Second - Welcome to Purple Arcade!
So, there’s this YouTube channel that used to be called “Game Design Wit”. From 2014 to 2016, this guy put out a couple dozen video essays about game design. They were great! I consume so much game commentary and analysis that it’s rare for me to find someone who consistently shows me new insights, but this guy did. I linked to his channel on my blogroll, suggesting starting with the video Why PS1 and N64 Games Were Different. (Guess I’m gonna have to update that listing.)
After 2016, he stopped with the video essays. I don’t know exactly why, but I assume it’s the same reason most small YouTube channels stop doing that kind of thing: too much work for not enough reward. He later put out some lower-effort videos - a handful of book reviews, a rambling discussion of why people like Dark Souls, and some Let’s Plays - things that didn’t require script-writing or video-editing. I didn’t like any of these, but I’m certainly in no position to throw stones when it comes to an internet person dramatically lowering the effort level of their game analysis output. I missed the essays but I couldn’t begrudge the decision not to invest in them.
Yesterday, a new video was put out on his channel, which had been renamed “Purple Arcade”. The video advertises the eponymous company’s services of developing advergames. At first I thought his account might have been hacked, but it’s clearly him in the video, so then I thought maybe it was a joke, but it seems to be 100% serious.

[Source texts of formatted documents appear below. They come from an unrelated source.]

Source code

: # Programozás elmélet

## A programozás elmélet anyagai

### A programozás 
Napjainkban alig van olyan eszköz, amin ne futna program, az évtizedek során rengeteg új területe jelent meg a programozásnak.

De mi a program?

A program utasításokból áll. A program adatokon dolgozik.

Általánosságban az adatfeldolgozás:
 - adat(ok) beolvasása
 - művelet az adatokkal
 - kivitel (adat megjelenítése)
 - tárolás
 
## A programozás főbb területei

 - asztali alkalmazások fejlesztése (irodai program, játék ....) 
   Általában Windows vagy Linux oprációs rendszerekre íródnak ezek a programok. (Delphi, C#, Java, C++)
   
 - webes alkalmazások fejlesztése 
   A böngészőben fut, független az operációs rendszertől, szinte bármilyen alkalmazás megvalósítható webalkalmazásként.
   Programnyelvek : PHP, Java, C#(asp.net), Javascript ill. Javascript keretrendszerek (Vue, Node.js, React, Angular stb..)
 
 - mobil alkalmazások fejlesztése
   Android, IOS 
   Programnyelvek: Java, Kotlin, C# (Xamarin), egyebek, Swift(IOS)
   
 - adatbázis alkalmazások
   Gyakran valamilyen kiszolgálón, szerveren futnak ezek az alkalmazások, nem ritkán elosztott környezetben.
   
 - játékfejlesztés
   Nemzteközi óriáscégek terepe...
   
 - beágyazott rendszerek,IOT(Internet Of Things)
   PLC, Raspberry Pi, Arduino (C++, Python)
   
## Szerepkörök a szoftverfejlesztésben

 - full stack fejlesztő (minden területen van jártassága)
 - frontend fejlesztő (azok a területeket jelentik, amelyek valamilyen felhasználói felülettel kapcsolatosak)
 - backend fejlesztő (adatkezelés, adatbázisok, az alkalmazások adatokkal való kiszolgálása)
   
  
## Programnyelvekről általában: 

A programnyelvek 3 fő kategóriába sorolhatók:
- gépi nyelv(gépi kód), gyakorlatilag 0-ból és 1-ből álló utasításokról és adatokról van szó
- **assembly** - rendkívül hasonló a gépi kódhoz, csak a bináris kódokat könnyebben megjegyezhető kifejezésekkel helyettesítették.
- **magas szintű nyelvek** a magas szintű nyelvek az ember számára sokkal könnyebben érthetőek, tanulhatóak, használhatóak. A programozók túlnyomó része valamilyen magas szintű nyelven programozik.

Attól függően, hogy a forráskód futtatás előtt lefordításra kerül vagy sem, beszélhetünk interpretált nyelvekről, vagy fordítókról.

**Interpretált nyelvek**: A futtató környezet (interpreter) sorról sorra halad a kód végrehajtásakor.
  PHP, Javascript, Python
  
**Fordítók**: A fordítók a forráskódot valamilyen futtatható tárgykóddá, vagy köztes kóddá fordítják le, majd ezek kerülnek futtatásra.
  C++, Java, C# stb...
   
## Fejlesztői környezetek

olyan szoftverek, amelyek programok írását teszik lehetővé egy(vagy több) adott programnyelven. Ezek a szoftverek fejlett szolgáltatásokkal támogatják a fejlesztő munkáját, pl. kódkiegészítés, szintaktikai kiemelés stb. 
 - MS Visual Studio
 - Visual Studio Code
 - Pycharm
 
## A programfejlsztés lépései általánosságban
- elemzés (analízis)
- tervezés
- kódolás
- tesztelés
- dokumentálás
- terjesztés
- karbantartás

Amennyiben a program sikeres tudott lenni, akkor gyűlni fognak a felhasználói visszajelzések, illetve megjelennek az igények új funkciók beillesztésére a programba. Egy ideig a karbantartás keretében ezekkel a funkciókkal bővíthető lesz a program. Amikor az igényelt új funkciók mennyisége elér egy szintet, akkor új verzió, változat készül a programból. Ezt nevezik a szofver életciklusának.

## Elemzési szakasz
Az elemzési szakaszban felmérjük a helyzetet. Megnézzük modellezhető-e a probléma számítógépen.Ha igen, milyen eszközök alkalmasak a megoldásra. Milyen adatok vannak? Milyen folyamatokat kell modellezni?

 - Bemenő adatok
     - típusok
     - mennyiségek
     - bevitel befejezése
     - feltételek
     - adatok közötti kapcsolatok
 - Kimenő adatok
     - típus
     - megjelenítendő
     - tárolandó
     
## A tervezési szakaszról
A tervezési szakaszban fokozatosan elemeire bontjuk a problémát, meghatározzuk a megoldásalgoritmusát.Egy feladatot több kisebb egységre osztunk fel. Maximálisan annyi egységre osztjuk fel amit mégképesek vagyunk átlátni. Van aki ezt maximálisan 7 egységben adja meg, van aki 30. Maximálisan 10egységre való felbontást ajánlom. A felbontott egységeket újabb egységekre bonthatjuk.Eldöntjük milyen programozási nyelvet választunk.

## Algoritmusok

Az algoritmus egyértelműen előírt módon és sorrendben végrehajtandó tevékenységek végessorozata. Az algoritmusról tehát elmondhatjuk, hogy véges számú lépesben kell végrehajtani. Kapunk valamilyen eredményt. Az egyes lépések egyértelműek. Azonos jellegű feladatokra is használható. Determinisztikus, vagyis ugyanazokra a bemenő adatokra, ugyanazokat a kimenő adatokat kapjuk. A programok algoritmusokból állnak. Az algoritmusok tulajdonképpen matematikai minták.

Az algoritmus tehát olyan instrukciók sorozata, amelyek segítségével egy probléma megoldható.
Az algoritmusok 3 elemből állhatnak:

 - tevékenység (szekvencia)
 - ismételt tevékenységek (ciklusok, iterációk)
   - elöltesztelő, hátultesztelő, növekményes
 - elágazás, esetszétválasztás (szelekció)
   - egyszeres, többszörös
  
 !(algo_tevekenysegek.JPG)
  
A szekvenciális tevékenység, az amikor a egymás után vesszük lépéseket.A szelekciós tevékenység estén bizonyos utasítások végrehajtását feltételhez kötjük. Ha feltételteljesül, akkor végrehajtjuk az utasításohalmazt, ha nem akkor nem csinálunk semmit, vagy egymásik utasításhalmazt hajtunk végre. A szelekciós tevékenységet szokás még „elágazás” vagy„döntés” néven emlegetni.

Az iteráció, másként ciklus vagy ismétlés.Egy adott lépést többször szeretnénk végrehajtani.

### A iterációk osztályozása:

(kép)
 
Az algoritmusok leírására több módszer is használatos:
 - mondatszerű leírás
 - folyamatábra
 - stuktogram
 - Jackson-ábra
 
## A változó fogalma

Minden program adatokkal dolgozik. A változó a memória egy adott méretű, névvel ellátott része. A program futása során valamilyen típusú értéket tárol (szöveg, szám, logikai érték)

And, like, I can’t be mad about the guy trying to make a living in the area of his expertise and passion. I’m a little frustrated he turned his existing YouTube channel (with over 10k subscribers) into one for his new company - I get why people do that kind of thing but it still feels rude to me. He could have left the old channel as-is and still posted the video and linked to a new channel. Somewhat alarmingly, he also apparently removed or de-listed all the Let’s Play videos, though thankfully the video essays are still available (and collected in this playlist, though it also includes the low-effort Dark Souls ramble at the end which I suggest skipping). I’m assuming this is because he currently considers them beneficial to his brand, as they show he’s a game design expert - but if he ever decides they are insufficiently polished and are a detriment, presumably they’ll vanish too.
The impact of this one small YouTube channel is obviously much less than the impact of Harmonix and Fortnite, but this change feels much more personal in scope and hits much closer to home. It makes me think of what I recently wrote about cottage industries and the dying middle ground between hobby and profession. I never co-opted Pixel Poppers for, like, an adjacent career, but if the relevant dynamics had hit me with different timing - if I weren’t already somewhat successful in a completely unrelated career when Pixel Poppers was no longer viable as a hobby - maybe I would have.
This might not be a rational reaction, but both of these events just give me a vague sadness for the inevitable swallowing of art by commercialism. I feel like I’m watching beautiful sandcastles get washed away by the tide, unable to fully ignore the gnawing feeling in the back of my mind that the tide is just going to keep coming further and further in.